● **WHAT YOU ARE ASKED TO DO**
The records that follow must all be duplicated exactly.

● **INFORMATION SHOWN**
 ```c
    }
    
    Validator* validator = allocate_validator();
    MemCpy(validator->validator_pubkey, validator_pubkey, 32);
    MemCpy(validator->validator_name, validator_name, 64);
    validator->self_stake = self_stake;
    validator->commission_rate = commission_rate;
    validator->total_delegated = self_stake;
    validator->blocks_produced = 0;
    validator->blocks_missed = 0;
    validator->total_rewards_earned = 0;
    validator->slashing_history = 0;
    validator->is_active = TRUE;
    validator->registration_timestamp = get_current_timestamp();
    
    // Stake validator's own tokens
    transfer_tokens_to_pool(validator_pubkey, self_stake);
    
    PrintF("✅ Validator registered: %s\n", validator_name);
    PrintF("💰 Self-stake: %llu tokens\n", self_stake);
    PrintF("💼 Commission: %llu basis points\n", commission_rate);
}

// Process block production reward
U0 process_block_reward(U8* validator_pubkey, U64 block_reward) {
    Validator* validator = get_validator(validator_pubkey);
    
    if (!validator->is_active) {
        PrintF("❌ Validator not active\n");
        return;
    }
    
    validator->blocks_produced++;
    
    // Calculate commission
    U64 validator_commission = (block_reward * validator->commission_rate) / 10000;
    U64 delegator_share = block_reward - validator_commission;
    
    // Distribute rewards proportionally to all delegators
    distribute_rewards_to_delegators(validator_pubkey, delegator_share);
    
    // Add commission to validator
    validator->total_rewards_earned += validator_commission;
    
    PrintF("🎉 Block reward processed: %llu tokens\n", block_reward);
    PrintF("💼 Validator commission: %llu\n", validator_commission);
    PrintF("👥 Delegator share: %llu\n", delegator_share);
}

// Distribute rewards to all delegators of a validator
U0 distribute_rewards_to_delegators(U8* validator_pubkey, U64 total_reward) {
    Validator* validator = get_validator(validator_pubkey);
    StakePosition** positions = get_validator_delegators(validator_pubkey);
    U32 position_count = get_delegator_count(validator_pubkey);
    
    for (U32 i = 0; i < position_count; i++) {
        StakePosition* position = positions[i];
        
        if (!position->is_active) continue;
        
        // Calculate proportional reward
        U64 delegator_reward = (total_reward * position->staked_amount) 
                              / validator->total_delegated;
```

● **REPLY TO THE EXERCISE**
 ```c
    }
    
    Validator* validator = allocate_validator();
    MemCpy(validator->validator_pubkey, validator_pubkey, 32);
    MemCpy(validator->validator_name, validator_name, 64);
    validator->self_stake = self_stake;
    validator->commission_rate = commission_rate;
    validator->total_delegated = self_stake;
    validator->blocks_produced = 0;
    validator->blocks_missed = 0;
    validator->total_rewards_earned = 0;
    validator->slashing_history = 0;
    validator->is_active = TRUE;
    validator->registration_timestamp = get_current_timestamp();
    
    // Stake validator's own tokens
    transfer_tokens_to_pool(validator_pubkey, self_stake);
    
    PrintF("✅ Validator registered: %s\n", validator_name);
    PrintF("💰 Self-stake: %llu tokens\n", self_stake);
    PrintF("💼 Commission: %llu basis points\n", commission_rate);
}

// Process block production reward
U0 process_block_reward(U8* validator_pubkey, U64 block_reward) {
    Validator* validator = get_validator(validator_pubkey);
    
    if (!validator->is_active) {
        PrintF("❌ Validator not active\n");
        return;
    }
    
    validator->blocks_produced++;
    
    // Calculate commission
    U64 validator_commission = (block_reward * validator->commission_rate) / 10000;
    U64 delegator_share = block_reward - validator_commission;
    
    // Distribute rewards proportionally to all delegators
    distribute_rewards_to_delegators(validator_pubkey, delegator_share);
    
    // Add commission to validator
    validator->total_rewards_earned += validator_commission;
    
    PrintF("🎉 Block reward processed: %llu tokens\n", block_reward);
    PrintF("💼 Validator commission: %llu\n", validator_commission);
    PrintF("👥 Delegator share: %llu\n", delegator_share);
}

// Distribute rewards to all delegators of a validator
U0 distribute_rewards_to_delegators(U8* validator_pubkey, U64 total_reward) {
    Validator* validator = get_validator(validator_pubkey);
    StakePosition** positions = get_validator_delegators(validator_pubkey);
    U32 position_count = get_delegator_count(validator_pubkey);
    
    for (U32 i = 0; i < position_count; i++) {
        StakePosition* position = positions[i];
        
        if (!position->is_active) continue;
        
        // Calculate proportional reward
        U64 delegator_reward = (total_reward * position->staked_amount) 
                              / validator->total_delegated;
```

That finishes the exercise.